P35.1 Congenital cytomegalovirus infection

Name of the Condition

• Congenital cytomegalovirus infection
• ICD-10-CM Code: P35.1

Summary

This condition refers to cytomegalovirus (CMV) infection acquired by the fetus or newborn during pregnancy or delivery. It is a common congenital viral infection that can affect multiple organ systems and may present with a range of clinical manifestations in the newborn. The infection can be asymptomatic or cause severe complications, depending on the timing and severity of transmission.

Causes

Congenital cytomegalovirus infection is caused by vertical transmission of the cytomegalovirus from an infected mother to the fetus. Transmission can occur transplacentally during pregnancy or perinatally during delivery. The virus is transmitted through close contact with bodily fluids, such as saliva, urine, or breast milk, and can infect the fetus or newborn even if the mother is asymptomatic.

Risk Factors

• Maternal primary CMV infection during pregnancy (especially in the first trimester)
• Maternal reactivation of latent CMV infection
• Maternal CMV seropositivity with high viral load
• Lack of maternal immunity or prior exposure to CMV
• Prolonged rupture of membranes during labor
• Invasive fetal procedures (e.g., amniocentesis) during pregnancy

Symptoms

Symptoms vary and may include jaundice, hepatosplenomegaly, microcephaly, petechiae, chorioretinitis, hearing loss, or developmental delays. Some infants may be asymptomatic at birth but develop late-onset complications, such as sensorineural hearing loss or cognitive impairment. Severe cases can present with intrauterine growth restriction or stillbirth.

Diagnosis

Diagnosis involves maternal history, newborn physical examination, and laboratory testing. Prenatal diagnosis may include amniocentesis with PCR for CMV DNA. Postnatal testing includes viral cultures, PCR, or serology from urine, saliva, or blood samples. Imaging (e.g., ultrasound, MRI) may assess organ involvement, such as brain calcifications or hepatosplenomegaly.

Treatment Options

Treatment depends on symptom severity and organ involvement. Antiviral therapy (e.g., ganciclovir, valganciclovir) may be used for severe cases, particularly with central nervous system involvement. Supportive care includes management of jaundice, hearing loss, or other complications. Long-term monitoring for developmental delays or hearing loss is recommended.

Prognosis and Follow-Up

Prognosis varies based on symptom severity and organ involvement. Asymptomatic infants generally have a good prognosis, while those with severe symptoms (e.g., microcephaly, hearing loss) may have long-term complications. Follow-up includes regular hearing assessments, developmental evaluations, and monitoring for late-onset sequelae. Early intervention services may improve outcomes.

Complications

Complications can include sensorineural hearing loss, vision impairment (e.g., chorioretinitis), cognitive or developmental delays, seizures, or liver dysfunction. Some infants may experience chronic lung disease or growth failure. Late-onset complications, such as behavioral issues or learning disabilities, may emerge in childhood.

Lifestyle & Prevention

Prevention focuses on reducing maternal exposure to CMV, such as avoiding contact with young children’s bodily fluids (e.g., saliva, urine) and practicing good hand hygiene. Pregnant individuals with young children or in childcare settings should take precautions. No vaccine is currently available for CMV prevention.

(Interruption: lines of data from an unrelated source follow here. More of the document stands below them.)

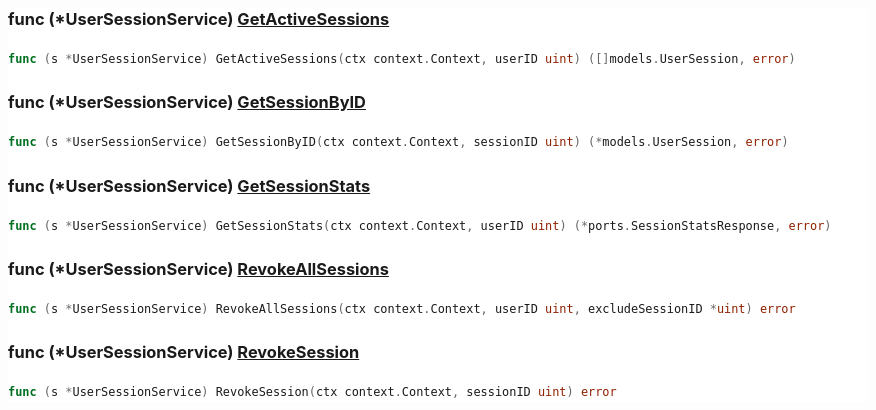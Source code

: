 

<a name="UserSessionService.GetActiveSessions"></a>
### func \(\*UserSessionService\) [GetActiveSessions](<https://github.com/TIA-PARTNERS-GROUP/tia-api/blob/master/internal/core/services/user_session.service.go#L29>)

```go
func (s *UserSessionService) GetActiveSessions(ctx context.Context, userID uint) ([]models.UserSession, error)
```



<a name="UserSessionService.GetSessionByID"></a>
### func \(\*UserSessionService\) [GetSessionByID](<https://github.com/TIA-PARTNERS-GROUP/tia-api/blob/master/internal/core/services/user_session.service.go#L16>)

```go
func (s *UserSessionService) GetSessionByID(ctx context.Context, sessionID uint) (*models.UserSession, error)
```



<a name="UserSessionService.GetSessionStats"></a>
### func \(\*UserSessionService\) [GetSessionStats](<https://github.com/TIA-PARTNERS-GROUP/tia-api/blob/master/internal/core/services/user_session.service.go#L80>)

```go
func (s *UserSessionService) GetSessionStats(ctx context.Context, userID uint) (*ports.SessionStatsResponse, error)
```



<a name="UserSessionService.RevokeAllSessions"></a>
### func \(\*UserSessionService\) [RevokeAllSessions](<https://github.com/TIA-PARTNERS-GROUP/tia-api/blob/master/internal/core/services/user_session.service.go#L54>)

```go
func (s *UserSessionService) RevokeAllSessions(ctx context.Context, userID uint, excludeSessionID *uint) error
```



<a name="UserSessionService.RevokeSession"></a>
### func \(\*UserSessionService\) [RevokeSession](<https://github.com/TIA-PARTNERS-GROUP/tia-api/blob/master/internal/core/services/user_session.service.go#L41>)

```go
func (s *UserSessionService) RevokeSession(ctx context.Context, sessionID uint) error
```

When to Seek Professional Help

Seek medical attention if a newborn shows signs of infection (e.g., jaundice, poor feeding, lethargy) or if maternal exposure to CMV is suspected. Early evaluation is critical for infants with suspected congenital CMV to assess organ involvement and initiate treatment if needed. Regular follow-up is recommended for monitoring developmental milestones.

Tips for Medical Coders

Use code P35.1 for congenital cytomegalovirus infection. Document the timing of infection (prenatal vs. perinatal) and any associated complications (e.g., hearing loss, microcephaly) to support coding accuracy. Ensure differentiation from other congenital viral infections (e.g., rubella, herpes) and confirm CMV-specific testing or clinical findings.